There has been persistent discontent among the Hindus with their marginalization. Many Christianized groups portray Hindus as “clannish, backward and miserly” (Just like Jews were characterized as such in Europe by Christians once). During the General Elections of 1986, the absence of the Bhagavad Gita and the Quran at polling stations for required oath-taking was interpreted as a gross insult to Hindus and Muslims. The absence of any Hindu religious texts at the official residence of the President of Trinidad and Tobago during the swearing in of the new Government in 1986 was perceived as another insult to the minority communities since they were represented in the government. The exclusivist Christian symbolism operative in the country’s top national award, the Trinity Cross, has persistently stung Hindu religious sensibility. This was to climax in 1995 with the refusal of the Hindu Dharmaacharya to accept the award, while issuing a statement that his action should be seen as an opportunity for those in authority to create a national award that recognizes the plurality of religious beliefs in this country. The national education system and curriculum have been repeatedly accused of such majority-oriented symbolism. The use of discernibly Christian-oriented prayers at Government schools, the non-representation of Hinduism in approved school textbooks, and the lack of emphasis on Hindu religious observace evoked deep resentment from the Hindu community. Intensified protests over the course of the 1980s led to an improvement in the state’s attitudes towards Hindus.The divergence of some of the fundamental aspects of local Hindu culture, the segregation of the Hindu community from Trinidad, and the disinclination to risk erasing the more fundamental aspects of what had been constructed as “Trinidad Hinduism” in which the identity of the group had been rooted, would often generate dissension when certain dimensions of Hindu culture came into contact with the State. While the incongruences continue to generate debate, and often conflict, it is now tempered with growing awareness and consideration on the part of the state to the Hindu minority. Hindus have been also been subjected to persistent proselytization by Christian missionaries.

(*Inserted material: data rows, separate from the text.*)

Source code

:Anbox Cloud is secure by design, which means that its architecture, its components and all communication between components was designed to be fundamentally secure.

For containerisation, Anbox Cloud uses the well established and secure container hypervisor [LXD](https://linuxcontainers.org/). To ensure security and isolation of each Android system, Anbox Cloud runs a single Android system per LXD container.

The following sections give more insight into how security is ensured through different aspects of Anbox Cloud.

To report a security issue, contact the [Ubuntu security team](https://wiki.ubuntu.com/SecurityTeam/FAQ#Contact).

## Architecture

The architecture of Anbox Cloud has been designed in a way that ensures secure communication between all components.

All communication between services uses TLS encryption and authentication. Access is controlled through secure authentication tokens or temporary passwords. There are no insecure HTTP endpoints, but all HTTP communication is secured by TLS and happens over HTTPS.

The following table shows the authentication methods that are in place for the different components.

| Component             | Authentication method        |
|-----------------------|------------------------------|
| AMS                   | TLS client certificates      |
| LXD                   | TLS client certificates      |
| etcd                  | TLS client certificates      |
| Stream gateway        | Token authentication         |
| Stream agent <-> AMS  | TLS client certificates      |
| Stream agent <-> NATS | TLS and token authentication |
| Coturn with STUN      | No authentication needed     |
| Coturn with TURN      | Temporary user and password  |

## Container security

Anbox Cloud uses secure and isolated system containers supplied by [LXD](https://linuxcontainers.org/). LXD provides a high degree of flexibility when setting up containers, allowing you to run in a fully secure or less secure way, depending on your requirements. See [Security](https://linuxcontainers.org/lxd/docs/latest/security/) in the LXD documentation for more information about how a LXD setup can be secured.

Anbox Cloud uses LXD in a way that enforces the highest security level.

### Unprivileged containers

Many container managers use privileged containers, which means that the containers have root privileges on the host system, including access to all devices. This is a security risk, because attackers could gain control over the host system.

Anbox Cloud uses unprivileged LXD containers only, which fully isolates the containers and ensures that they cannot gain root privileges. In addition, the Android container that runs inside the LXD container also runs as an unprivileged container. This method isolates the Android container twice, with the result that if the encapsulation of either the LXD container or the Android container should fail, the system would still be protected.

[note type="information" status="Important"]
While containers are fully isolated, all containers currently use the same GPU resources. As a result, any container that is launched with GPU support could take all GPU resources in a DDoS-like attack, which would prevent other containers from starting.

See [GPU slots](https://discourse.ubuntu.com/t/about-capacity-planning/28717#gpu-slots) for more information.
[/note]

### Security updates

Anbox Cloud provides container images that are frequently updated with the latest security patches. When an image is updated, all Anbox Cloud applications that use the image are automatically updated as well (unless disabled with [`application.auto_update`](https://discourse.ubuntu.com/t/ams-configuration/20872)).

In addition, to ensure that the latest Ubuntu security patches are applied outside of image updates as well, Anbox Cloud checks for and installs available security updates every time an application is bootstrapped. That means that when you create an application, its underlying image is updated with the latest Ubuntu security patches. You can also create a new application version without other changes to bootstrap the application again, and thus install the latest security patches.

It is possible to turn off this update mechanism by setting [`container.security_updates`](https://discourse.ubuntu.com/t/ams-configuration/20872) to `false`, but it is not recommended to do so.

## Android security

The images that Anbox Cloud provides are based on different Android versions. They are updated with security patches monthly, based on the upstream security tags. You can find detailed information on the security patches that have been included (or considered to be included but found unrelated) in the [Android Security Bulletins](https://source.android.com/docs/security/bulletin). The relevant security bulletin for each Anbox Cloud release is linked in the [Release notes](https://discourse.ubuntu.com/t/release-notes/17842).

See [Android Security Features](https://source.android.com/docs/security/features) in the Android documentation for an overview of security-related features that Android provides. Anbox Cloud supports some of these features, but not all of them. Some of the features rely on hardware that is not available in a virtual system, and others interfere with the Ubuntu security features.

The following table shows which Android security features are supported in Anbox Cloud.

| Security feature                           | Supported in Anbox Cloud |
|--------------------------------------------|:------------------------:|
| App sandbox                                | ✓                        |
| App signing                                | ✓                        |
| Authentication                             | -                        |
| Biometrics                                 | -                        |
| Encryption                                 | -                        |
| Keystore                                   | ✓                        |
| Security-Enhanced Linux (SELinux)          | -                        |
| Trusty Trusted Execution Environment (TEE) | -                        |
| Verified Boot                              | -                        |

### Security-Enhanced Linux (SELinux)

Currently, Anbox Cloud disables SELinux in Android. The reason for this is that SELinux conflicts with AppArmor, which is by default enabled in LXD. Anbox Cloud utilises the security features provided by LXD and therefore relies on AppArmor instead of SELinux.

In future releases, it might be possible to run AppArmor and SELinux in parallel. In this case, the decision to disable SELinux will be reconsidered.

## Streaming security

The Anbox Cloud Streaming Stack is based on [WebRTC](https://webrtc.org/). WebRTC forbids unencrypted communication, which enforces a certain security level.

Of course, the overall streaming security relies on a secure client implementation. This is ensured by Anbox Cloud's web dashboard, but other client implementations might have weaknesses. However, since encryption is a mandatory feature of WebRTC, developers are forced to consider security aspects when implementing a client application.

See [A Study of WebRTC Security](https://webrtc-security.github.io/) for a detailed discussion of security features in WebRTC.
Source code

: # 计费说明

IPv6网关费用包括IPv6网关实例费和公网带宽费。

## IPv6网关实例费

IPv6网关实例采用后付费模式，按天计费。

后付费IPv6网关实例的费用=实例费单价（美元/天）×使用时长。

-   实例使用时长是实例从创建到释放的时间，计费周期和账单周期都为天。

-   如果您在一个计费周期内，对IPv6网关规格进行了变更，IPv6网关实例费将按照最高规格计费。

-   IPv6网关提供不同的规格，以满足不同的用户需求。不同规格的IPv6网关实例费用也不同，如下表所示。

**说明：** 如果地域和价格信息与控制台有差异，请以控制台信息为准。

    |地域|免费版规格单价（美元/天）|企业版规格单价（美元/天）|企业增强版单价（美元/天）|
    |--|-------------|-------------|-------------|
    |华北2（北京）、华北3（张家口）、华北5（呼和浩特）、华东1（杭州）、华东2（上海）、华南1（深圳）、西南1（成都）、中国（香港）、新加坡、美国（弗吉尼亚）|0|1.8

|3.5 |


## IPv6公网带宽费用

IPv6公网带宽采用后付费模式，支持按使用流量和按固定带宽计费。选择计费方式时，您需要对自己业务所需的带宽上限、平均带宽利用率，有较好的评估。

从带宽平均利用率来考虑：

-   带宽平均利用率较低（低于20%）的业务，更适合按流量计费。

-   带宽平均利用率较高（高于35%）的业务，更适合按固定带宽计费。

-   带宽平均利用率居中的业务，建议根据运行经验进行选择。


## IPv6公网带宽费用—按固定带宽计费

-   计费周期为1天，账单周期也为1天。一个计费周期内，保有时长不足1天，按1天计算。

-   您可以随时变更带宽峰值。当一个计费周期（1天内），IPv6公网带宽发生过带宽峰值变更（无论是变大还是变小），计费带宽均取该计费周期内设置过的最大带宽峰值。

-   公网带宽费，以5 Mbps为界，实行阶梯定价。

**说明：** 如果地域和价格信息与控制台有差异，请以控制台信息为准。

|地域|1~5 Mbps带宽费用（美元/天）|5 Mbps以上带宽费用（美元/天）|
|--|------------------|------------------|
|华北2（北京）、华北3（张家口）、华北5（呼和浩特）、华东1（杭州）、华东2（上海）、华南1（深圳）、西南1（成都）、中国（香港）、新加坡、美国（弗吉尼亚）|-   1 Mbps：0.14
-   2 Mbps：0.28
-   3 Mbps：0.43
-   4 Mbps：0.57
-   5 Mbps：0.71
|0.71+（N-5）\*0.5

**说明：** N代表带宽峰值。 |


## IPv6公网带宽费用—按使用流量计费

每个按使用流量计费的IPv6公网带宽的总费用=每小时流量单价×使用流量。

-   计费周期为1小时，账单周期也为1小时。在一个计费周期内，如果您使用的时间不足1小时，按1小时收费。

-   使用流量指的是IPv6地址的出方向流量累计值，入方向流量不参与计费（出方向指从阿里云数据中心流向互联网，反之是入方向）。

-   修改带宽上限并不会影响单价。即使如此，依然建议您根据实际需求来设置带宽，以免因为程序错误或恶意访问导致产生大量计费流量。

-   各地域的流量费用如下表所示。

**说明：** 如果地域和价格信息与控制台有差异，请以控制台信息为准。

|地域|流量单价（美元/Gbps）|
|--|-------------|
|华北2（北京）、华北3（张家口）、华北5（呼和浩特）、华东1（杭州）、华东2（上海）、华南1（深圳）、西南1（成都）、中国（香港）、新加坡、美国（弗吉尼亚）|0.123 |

Christian missionaries operate a network of hate sites and hate groups all over the world that spread misinformation and falsehoods against Hindus and incite others to attack and murder them.
Historian Alfredo de Mello aptly describes the performers of Goan inquisition as, nefarious, fiendish, lustful, corrupt religious orders which pounced on Goa for the purpose of destroying paganism (ie Hinduism) and introducing the true religion of Christ.